When I was younger, I thought the Adirondack Mountains were mine. Maybe the fact that I felt like I was the only teenager traipsing around in the mud and snow and swarms of black flies in the remote Seward Range had something to do with my thinking. But even now that I’ve realized that, yes, other people enjoy hiking, and yes, they’ve experienced the same perilous weather in the mountains that I have, I still feel like I lay some claim to the Adirondacks. Perhaps what I’m trying to convey is what Brant Lake-based photographer Carl Heilman II says much more eloquently in the postscript of the book The Trails Of The Adirondacks: Hiking America’s Original Wilderness (recently published by Welcome Books, a Rizzoli imprint, in association with the Adirondack Mountain Club): “I have come to feel I am as much a part of these mountains as they are of me.”
In the book, Heilman’s stunning collection of more than 250 photographs of the Adirondack region—from the sandy shores of Lake George to the deep forests of Old Forge and the rocky summits of the High Peaks—are showcased alongside previously unpublished archival photos and text by Neal Burdick that investigates the vast network of trails in the park and celebrates just how unusual the 6.1 million acres we call the Adirondack Park is. “This storied, complex, magnetic, infuriating region is too big, too spread out, too schizophrenic, to be grasped in a few days, or through a few words and pictures,” Burdick writes. “The best one can do is explore with an open mind, humility, and a lot of patience.”
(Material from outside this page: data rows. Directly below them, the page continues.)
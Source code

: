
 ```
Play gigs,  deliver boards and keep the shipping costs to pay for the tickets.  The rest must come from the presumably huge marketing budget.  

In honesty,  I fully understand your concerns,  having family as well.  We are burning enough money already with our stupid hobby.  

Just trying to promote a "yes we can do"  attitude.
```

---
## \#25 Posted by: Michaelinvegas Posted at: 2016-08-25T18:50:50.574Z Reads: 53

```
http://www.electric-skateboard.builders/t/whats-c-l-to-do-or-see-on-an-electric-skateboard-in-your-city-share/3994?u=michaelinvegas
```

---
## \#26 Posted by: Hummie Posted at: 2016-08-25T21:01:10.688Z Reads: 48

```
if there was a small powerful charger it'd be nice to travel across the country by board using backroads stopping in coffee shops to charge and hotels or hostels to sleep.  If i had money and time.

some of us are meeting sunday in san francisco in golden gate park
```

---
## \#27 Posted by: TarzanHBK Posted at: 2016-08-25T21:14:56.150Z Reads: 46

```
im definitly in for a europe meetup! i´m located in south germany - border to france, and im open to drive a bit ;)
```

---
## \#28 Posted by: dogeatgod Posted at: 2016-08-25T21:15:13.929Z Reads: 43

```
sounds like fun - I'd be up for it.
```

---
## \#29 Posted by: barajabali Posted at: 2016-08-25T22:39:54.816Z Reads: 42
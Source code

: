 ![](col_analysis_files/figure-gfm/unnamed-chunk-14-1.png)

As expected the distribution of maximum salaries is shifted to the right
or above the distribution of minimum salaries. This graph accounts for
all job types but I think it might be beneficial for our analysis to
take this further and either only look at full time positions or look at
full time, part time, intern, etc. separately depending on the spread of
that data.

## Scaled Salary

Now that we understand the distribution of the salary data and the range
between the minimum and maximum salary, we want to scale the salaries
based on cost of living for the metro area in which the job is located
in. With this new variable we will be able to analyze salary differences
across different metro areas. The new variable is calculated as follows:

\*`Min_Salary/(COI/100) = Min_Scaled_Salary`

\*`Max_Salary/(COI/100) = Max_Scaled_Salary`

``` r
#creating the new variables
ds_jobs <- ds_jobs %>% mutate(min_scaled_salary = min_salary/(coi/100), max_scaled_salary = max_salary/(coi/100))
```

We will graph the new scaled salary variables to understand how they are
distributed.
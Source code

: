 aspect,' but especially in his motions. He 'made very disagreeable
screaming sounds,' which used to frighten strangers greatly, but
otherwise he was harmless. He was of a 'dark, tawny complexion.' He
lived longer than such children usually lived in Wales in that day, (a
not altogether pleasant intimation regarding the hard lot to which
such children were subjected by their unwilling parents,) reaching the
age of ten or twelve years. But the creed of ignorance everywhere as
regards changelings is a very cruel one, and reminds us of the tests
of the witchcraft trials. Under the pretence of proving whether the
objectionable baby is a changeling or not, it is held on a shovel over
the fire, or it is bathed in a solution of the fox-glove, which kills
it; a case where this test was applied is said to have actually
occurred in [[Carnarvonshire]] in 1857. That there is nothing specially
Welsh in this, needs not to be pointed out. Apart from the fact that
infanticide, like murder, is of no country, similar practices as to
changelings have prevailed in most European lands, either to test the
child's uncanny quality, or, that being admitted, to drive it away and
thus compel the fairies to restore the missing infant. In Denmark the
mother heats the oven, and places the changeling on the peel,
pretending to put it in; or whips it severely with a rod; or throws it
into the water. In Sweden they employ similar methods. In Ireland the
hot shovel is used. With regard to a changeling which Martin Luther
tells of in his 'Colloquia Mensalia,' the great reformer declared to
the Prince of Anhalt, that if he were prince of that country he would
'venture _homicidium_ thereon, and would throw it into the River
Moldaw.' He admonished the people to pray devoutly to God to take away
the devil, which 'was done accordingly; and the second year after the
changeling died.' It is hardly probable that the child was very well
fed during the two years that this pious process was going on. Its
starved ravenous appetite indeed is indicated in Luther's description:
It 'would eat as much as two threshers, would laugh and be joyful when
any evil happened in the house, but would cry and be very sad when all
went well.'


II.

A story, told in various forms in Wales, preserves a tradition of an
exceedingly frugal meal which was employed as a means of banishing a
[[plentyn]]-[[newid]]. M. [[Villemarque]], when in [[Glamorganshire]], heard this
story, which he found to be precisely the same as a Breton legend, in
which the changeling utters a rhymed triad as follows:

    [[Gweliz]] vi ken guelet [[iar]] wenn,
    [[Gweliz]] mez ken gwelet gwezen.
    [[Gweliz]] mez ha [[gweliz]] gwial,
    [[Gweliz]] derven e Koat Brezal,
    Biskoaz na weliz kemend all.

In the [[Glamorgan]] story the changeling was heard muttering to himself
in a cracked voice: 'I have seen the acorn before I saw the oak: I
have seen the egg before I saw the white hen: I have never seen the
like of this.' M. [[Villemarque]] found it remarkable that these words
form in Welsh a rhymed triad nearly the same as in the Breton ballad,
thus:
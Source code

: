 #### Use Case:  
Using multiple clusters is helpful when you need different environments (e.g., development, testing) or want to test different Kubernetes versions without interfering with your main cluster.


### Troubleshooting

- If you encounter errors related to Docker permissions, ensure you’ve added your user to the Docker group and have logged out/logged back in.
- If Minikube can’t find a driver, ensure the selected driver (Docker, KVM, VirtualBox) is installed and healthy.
After reading every single word of this profound book, I’m left feeling two ways: like I belong in at least a few of Heilman’s photos—maybe popping a bottle of champagne atop Mount Marcy or looking for salamanders on the shores of Chapel Pond—and like I will never know the Adirondack wilderness in its entirety. “The Adirondacks are big,” Burdick writes. So big, I’d like to think, that there’s enough to go around: that every person who feels that the Adirondack Park is indivisible from his or her identity can have a piece all their own.